**Work instruction**
The answer should contain all of the records below, each one copied word for word.

**Supplied information**
=== Begin Enclosure ===
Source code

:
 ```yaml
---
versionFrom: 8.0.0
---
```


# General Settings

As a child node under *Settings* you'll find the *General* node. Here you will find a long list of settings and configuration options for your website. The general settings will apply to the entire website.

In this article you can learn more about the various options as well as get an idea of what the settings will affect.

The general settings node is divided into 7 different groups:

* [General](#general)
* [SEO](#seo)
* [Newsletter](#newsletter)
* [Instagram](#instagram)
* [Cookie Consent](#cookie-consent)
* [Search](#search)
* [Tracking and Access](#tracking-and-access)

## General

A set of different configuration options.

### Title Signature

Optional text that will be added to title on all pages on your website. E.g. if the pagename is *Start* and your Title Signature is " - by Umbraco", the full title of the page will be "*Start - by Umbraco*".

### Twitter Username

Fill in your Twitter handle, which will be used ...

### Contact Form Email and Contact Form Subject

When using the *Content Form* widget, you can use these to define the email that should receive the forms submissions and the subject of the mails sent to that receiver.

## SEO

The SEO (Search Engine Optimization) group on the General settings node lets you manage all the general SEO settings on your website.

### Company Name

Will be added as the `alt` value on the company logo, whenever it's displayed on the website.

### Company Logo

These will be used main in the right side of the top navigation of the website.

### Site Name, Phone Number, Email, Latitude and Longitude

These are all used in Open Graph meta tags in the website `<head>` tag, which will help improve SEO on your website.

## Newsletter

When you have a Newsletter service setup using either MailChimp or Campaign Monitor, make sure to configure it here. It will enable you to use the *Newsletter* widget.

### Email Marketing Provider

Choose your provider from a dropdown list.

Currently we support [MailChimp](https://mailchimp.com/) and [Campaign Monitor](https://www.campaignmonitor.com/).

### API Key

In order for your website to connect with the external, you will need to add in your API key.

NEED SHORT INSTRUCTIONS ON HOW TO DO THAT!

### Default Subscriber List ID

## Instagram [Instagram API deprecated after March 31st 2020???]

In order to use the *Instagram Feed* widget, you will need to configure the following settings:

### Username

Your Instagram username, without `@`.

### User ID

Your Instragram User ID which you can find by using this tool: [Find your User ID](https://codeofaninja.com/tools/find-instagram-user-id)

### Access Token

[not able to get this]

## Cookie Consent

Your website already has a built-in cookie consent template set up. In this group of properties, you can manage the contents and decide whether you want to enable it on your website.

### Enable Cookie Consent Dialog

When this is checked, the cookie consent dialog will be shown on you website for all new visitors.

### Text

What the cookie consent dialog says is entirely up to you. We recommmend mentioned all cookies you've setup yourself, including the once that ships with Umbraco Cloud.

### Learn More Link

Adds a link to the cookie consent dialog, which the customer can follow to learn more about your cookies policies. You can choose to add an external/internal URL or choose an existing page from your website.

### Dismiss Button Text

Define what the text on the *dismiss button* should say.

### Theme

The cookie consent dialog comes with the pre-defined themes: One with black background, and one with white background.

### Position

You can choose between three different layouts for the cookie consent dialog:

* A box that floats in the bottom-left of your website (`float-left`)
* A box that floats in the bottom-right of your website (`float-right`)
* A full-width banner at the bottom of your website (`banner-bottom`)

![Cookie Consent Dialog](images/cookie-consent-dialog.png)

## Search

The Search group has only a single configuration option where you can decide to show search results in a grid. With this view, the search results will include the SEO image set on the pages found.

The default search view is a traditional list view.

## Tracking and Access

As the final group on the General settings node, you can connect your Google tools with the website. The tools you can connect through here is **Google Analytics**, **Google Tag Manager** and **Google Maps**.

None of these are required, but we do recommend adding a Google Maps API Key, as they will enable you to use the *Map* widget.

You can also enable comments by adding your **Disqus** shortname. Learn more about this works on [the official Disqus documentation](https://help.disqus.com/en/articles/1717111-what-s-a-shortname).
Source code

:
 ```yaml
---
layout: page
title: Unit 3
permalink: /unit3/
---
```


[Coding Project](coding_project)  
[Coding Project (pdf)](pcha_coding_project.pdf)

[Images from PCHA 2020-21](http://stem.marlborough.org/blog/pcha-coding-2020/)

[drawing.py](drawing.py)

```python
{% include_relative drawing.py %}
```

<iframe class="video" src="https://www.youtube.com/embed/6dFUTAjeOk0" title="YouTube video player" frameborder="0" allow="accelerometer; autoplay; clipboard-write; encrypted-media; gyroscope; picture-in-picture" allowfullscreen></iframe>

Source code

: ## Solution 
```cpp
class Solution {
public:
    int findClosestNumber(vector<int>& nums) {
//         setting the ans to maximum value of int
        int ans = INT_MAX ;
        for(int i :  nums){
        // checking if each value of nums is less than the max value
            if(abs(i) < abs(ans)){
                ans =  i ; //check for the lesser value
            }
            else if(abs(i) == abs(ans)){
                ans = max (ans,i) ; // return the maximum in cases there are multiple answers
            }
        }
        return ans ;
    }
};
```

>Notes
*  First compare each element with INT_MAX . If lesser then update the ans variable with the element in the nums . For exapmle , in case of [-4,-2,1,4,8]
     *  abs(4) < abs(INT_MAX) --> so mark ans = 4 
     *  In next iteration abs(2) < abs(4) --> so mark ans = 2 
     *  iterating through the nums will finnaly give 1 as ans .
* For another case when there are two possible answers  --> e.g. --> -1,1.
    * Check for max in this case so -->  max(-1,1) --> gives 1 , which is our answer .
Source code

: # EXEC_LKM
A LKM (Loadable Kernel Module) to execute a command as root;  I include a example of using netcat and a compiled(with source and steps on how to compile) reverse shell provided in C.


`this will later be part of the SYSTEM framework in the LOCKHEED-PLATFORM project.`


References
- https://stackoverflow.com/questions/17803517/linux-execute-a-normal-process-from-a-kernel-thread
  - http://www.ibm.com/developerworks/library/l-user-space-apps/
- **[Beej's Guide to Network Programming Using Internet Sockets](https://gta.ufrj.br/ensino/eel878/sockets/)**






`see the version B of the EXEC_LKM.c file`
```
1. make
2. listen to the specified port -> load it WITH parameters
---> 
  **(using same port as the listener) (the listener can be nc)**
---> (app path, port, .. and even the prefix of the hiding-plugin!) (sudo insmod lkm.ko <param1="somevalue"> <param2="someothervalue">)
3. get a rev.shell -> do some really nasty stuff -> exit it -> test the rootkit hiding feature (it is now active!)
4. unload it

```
=== End Enclosure ===
**Output for this exercise**
Source code

:
 ```yaml
---
versionFrom: 8.0.0
---
```


# General Settings

As a child node under *Settings* you'll find the *General* node. Here you will find a long list of settings and configuration options for your website. The general settings will apply to the entire website.

In this article you can learn more about the various options as well as get an idea of what the settings will affect.

The general settings node is divided into 7 different groups:

* [General](#general)
* [SEO](#seo)
* [Newsletter](#newsletter)
* [Instagram](#instagram)
* [Cookie Consent](#cookie-consent)
* [Search](#search)
* [Tracking and Access](#tracking-and-access)

## General

A set of different configuration options.

### Title Signature

Optional text that will be added to title on all pages on your website. E.g. if the pagename is *Start* and your Title Signature is " - by Umbraco", the full title of the page will be "*Start - by Umbraco*".

### Twitter Username

Fill in your Twitter handle, which will be used ...

### Contact Form Email and Contact Form Subject

When using the *Content Form* widget, you can use these to define the email that should receive the forms submissions and the subject of the mails sent to that receiver.

## SEO

The SEO (Search Engine Optimization) group on the General settings node lets you manage all the general SEO settings on your website.

### Company Name

Will be added as the `alt` value on the company logo, whenever it's displayed on the website.

### Company Logo

These will be used main in the right side of the top navigation of the website.

### Site Name, Phone Number, Email, Latitude and Longitude

These are all used in Open Graph meta tags in the website `<head>` tag, which will help improve SEO on your website.

## Newsletter

When you have a Newsletter service setup using either MailChimp or Campaign Monitor, make sure to configure it here. It will enable you to use the *Newsletter* widget.

### Email Marketing Provider

Choose your provider from a dropdown list.

Currently we support [MailChimp](https://mailchimp.com/) and [Campaign Monitor](https://www.campaignmonitor.com/).

### API Key

In order for your website to connect with the external, you will need to add in your API key.

NEED SHORT INSTRUCTIONS ON HOW TO DO THAT!

### Default Subscriber List ID

## Instagram [Instagram API deprecated after March 31st 2020???]

In order to use the *Instagram Feed* widget, you will need to configure the following settings:

### Username

Your Instagram username, without `@`.

### User ID

Your Instragram User ID which you can find by using this tool: [Find your User ID](https://codeofaninja.com/tools/find-instagram-user-id)

### Access Token

[not able to get this]

## Cookie Consent

Your website already has a built-in cookie consent template set up. In this group of properties, you can manage the contents and decide whether you want to enable it on your website.

### Enable Cookie Consent Dialog

When this is checked, the cookie consent dialog will be shown on you website for all new visitors.

### Text

What the cookie consent dialog says is entirely up to you. We recommmend mentioned all cookies you've setup yourself, including the once that ships with Umbraco Cloud.

### Learn More Link

Adds a link to the cookie consent dialog, which the customer can follow to learn more about your cookies policies. You can choose to add an external/internal URL or choose an existing page from your website.

### Dismiss Button Text

Define what the text on the *dismiss button* should say.

### Theme

The cookie consent dialog comes with the pre-defined themes: One with black background, and one with white background.

### Position

You can choose between three different layouts for the cookie consent dialog:

* A box that floats in the bottom-left of your website (`float-left`)
* A box that floats in the bottom-right of your website (`float-right`)
* A full-width banner at the bottom of your website (`banner-bottom`)

![Cookie Consent Dialog](images/cookie-consent-dialog.png)

## Search

The Search group has only a single configuration option where you can decide to show search results in a grid. With this view, the search results will include the SEO image set on the pages found.

The default search view is a traditional list view.

## Tracking and Access

As the final group on the General settings node, you can connect your Google tools with the website. The tools you can connect through here is **Google Analytics**, **Google Tag Manager** and **Google Maps**.

None of these are required, but we do recommend adding a Google Maps API Key, as they will enable you to use the *Map* widget.

You can also enable comments by adding your **Disqus** shortname. Learn more about this works on [the official Disqus documentation](https://help.disqus.com/en/articles/1717111-what-s-a-shortname).
Source code

:
 ```yaml
---
layout: page
title: Unit 3
permalink: /unit3/
---
```


[Coding Project](coding_project)  
[Coding Project (pdf)](pcha_coding_project.pdf)

[Images from PCHA 2020-21](http://stem.marlborough.org/blog/pcha-coding-2020/)

[drawing.py](drawing.py)

```python
{% include_relative drawing.py %}
```

<iframe class="video" src="https://www.youtube.com/embed/6dFUTAjeOk0" title="YouTube video player" frameborder="0" allow="accelerometer; autoplay; clipboard-write; encrypted-media; gyroscope; picture-in-picture" allowfullscreen></iframe>

Source code

: ## Solution 
```cpp
class Solution {
public:
    int findClosestNumber(vector<int>& nums) {
//         setting the ans to maximum value of int
        int ans = INT_MAX ;
        for(int i :  nums){
        // checking if each value of nums is less than the max value
            if(abs(i) < abs(ans)){
                ans =  i ; //check for the lesser value
            }
            else if(abs(i) == abs(ans)){
                ans = max (ans,i) ; // return the maximum in cases there are multiple answers
            }
        }
        return ans ;
    }
};
```

>Notes
*  First compare each element with INT_MAX . If lesser then update the ans variable with the element in the nums . For exapmle , in case of [-4,-2,1,4,8]
     *  abs(4) < abs(INT_MAX) --> so mark ans = 4 
     *  In next iteration abs(2) < abs(4) --> so mark ans = 2 
     *  iterating through the nums will finnaly give 1 as ans .
* For another case when there are two possible answers  --> e.g. --> -1,1.
    * Check for max in this case so -->  max(-1,1) --> gives 1 , which is our answer .
Source code

: # EXEC_LKM
A LKM (Loadable Kernel Module) to execute a command as root;  I include a example of using netcat and a compiled(with source and steps on how to compile) reverse shell provided in C.


`this will later be part of the SYSTEM framework in the LOCKHEED-PLATFORM project.`


References
- https://stackoverflow.com/questions/17803517/linux-execute-a-normal-process-from-a-kernel-thread
  - http://www.ibm.com/developerworks/library/l-user-space-apps/
- **[Beej's Guide to Network Programming Using Internet Sockets](https://gta.ufrj.br/ensino/eel878/sockets/)**






`see the version B of the EXEC_LKM.c file`
```
1. make
2. listen to the specified port -> load it WITH parameters
---> 
  **(using same port as the listener) (the listener can be nc)**
---> (app path, port, .. and even the prefix of the hiding-plugin!) (sudo insmod lkm.ko <param1="somevalue"> <param2="someothervalue">)
3. get a rev.shell -> do some really nasty stuff -> exit it -> test the rootkit hiding feature (it is now active!)
4. unload it

```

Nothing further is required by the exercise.